EXERCISE OBJECTIVE: Write out each line from the data below that includes the word "into".

Saved entries:
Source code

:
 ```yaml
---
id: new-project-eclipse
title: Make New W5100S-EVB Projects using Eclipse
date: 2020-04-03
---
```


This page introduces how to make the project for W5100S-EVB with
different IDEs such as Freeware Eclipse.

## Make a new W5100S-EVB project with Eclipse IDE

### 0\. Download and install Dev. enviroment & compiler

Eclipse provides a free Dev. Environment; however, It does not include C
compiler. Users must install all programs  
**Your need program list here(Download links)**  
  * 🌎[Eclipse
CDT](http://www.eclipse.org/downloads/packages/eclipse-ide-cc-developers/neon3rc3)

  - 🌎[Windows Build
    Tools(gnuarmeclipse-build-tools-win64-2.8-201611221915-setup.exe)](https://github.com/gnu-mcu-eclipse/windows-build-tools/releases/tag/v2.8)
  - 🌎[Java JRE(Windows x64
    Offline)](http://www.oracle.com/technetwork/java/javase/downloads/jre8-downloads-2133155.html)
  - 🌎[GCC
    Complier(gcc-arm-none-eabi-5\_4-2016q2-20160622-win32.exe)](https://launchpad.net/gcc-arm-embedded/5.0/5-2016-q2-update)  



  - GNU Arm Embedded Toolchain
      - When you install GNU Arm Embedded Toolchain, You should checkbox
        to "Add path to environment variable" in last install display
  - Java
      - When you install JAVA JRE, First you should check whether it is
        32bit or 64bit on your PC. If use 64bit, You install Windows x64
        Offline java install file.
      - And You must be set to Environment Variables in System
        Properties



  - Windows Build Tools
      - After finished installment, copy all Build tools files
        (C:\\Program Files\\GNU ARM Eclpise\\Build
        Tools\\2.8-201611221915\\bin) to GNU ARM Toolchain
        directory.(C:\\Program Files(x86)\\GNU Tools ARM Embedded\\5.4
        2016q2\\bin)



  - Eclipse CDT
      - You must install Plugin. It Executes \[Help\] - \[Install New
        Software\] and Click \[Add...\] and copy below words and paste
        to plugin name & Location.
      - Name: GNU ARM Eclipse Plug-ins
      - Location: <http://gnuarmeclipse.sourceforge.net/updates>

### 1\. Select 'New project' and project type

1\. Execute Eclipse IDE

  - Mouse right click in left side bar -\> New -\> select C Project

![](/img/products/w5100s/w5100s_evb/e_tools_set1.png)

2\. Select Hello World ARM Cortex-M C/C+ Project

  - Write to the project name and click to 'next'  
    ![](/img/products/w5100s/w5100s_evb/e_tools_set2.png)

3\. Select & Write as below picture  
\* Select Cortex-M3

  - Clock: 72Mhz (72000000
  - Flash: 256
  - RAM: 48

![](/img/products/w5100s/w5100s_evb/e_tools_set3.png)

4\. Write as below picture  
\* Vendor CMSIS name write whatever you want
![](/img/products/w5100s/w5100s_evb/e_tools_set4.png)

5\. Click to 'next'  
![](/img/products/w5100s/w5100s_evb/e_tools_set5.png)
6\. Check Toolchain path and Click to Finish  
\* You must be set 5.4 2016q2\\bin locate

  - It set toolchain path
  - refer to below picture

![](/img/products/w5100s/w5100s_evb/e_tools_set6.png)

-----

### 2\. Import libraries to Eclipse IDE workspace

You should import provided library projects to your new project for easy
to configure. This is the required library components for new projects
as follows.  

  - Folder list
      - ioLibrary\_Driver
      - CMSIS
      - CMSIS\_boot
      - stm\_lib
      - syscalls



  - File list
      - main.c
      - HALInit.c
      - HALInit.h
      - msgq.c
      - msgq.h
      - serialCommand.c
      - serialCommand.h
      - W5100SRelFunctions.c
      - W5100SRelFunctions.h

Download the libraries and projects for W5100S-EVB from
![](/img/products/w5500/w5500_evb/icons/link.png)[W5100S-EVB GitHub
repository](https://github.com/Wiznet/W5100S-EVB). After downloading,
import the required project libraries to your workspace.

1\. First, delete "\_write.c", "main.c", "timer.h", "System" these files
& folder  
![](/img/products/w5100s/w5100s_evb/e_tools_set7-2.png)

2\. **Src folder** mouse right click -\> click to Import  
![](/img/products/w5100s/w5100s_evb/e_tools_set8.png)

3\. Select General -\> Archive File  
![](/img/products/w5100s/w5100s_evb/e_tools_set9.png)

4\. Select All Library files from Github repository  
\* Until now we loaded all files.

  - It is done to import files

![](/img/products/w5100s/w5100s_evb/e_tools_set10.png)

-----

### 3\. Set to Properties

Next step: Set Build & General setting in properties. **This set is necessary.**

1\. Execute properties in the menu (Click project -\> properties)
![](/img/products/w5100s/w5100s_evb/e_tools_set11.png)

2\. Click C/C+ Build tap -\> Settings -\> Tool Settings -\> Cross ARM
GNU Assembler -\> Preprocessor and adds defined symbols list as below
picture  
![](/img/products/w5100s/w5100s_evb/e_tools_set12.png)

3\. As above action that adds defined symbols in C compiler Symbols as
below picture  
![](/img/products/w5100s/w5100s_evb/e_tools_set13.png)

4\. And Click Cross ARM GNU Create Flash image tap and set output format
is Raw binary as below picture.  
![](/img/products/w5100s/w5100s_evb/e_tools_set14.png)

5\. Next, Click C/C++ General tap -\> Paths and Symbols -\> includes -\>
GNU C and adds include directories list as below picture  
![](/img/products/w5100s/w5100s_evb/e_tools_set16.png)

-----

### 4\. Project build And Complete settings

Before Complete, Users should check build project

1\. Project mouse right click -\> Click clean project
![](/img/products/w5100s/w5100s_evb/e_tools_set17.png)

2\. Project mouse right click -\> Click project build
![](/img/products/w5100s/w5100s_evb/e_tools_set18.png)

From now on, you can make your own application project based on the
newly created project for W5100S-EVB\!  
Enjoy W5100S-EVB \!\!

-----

* * *

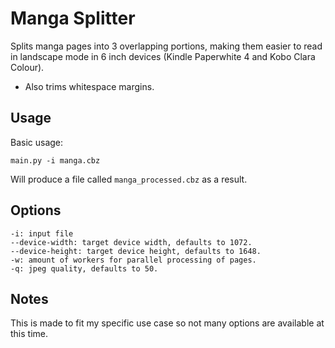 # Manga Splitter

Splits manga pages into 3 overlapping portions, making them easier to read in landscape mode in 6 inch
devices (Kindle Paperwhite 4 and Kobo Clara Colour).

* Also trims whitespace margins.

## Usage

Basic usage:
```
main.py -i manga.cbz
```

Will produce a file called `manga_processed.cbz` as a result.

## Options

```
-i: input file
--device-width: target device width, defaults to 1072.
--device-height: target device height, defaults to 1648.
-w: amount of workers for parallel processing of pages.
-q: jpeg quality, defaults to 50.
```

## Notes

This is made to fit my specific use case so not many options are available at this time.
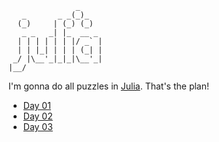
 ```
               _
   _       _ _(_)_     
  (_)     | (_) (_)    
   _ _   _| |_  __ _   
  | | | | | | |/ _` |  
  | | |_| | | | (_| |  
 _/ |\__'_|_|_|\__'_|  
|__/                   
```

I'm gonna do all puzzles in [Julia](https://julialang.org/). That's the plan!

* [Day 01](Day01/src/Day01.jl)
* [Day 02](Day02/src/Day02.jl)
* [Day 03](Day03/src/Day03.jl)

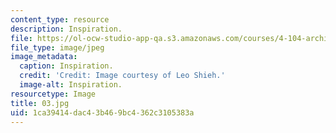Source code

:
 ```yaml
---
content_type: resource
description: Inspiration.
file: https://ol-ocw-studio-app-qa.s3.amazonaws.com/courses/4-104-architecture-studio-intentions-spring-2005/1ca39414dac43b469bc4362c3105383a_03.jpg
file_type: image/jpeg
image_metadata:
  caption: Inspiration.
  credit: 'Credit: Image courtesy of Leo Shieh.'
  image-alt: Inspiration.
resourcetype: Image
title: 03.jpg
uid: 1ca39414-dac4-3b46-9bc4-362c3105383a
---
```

--

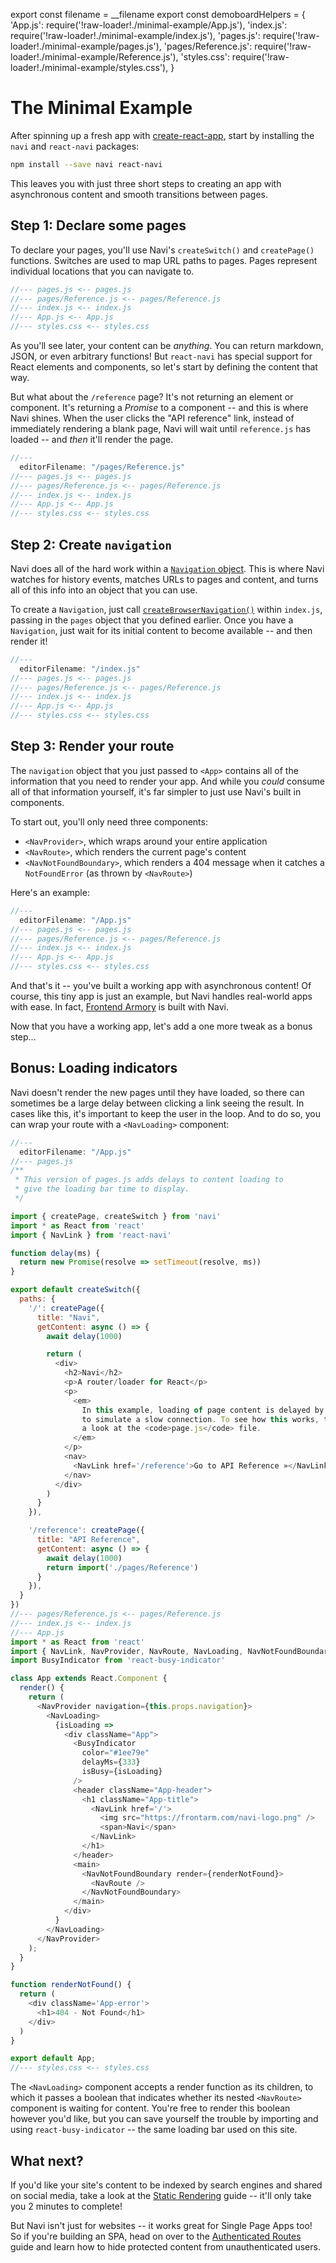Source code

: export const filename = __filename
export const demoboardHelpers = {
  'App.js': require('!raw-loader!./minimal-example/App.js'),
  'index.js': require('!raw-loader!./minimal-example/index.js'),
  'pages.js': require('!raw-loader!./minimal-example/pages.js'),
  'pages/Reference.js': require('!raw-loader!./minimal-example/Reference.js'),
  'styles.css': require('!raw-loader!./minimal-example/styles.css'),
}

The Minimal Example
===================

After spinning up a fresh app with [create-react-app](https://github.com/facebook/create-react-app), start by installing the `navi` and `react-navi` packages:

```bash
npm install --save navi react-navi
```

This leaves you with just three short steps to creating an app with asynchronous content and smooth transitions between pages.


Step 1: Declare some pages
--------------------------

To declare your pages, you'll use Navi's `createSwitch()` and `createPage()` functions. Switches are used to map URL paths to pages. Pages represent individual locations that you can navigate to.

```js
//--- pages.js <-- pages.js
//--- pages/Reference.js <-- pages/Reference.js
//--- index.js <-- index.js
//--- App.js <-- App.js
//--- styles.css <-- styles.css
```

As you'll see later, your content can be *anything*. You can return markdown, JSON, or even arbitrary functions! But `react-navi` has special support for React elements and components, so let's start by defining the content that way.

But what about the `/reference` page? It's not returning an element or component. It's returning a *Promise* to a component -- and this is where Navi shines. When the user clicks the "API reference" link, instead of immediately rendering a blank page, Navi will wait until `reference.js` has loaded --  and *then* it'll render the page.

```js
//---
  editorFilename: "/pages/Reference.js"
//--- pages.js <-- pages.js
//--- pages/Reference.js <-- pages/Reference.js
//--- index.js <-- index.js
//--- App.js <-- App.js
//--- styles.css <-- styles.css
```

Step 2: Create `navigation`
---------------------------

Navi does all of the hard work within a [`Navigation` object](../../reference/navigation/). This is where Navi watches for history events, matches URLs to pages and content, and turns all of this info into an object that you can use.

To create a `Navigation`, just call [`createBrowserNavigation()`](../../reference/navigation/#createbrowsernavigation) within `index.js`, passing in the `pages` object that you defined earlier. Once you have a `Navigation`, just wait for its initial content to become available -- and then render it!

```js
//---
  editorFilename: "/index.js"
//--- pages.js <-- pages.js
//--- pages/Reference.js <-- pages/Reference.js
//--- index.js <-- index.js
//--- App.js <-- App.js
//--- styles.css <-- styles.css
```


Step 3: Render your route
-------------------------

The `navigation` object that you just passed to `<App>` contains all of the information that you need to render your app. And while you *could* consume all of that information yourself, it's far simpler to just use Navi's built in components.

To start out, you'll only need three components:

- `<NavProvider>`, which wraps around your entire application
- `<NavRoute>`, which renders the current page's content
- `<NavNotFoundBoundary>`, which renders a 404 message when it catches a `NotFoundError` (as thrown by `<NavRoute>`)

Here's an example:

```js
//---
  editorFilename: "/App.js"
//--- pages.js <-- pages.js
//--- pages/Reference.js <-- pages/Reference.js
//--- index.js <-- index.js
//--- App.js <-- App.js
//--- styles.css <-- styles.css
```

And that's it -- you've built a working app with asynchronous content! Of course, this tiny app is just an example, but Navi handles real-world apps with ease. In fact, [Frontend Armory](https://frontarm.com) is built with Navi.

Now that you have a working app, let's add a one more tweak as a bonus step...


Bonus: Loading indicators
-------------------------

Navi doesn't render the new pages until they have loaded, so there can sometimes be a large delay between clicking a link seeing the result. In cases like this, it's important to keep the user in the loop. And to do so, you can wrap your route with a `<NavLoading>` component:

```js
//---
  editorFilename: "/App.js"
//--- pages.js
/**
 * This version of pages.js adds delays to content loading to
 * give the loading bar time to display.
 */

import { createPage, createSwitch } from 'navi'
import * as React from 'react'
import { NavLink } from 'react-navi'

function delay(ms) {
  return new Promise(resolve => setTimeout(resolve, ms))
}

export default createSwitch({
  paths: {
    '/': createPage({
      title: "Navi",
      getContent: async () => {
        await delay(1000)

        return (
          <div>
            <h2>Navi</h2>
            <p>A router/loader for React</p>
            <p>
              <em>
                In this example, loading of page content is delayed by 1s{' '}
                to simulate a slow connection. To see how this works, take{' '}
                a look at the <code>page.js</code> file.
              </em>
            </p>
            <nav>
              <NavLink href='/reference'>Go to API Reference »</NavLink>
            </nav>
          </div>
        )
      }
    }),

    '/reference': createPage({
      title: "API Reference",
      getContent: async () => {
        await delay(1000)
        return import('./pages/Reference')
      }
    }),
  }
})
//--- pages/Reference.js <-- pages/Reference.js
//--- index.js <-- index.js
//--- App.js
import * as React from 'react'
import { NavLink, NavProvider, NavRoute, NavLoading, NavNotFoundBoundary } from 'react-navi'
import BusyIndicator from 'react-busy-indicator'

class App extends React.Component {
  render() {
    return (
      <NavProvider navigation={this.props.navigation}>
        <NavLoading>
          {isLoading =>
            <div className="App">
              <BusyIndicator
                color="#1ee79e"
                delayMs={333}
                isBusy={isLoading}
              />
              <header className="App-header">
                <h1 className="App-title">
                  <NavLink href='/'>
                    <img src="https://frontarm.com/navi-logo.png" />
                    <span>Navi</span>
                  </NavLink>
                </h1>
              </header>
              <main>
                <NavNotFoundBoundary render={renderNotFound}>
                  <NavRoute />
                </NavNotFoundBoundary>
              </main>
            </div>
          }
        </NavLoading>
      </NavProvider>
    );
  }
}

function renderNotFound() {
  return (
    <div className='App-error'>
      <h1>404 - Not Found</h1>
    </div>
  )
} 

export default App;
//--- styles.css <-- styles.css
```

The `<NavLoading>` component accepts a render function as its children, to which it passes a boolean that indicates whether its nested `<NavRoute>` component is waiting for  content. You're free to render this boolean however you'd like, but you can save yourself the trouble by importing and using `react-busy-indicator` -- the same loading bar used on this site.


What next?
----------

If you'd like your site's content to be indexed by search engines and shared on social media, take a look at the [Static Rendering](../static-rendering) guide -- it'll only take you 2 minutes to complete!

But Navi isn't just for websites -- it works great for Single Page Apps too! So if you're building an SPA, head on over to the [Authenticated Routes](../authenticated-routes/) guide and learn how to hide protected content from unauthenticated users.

SOLUTION:
Splits manga pages into 3 overlapping portions, making them easier to read in landscape mode in 6 inch
Navi does all of the hard work within a [`Navigation` object](../../reference/navigation/). This is where Navi watches for history events, matches URLs to pages and content, and turns all of this info into an object that you can use.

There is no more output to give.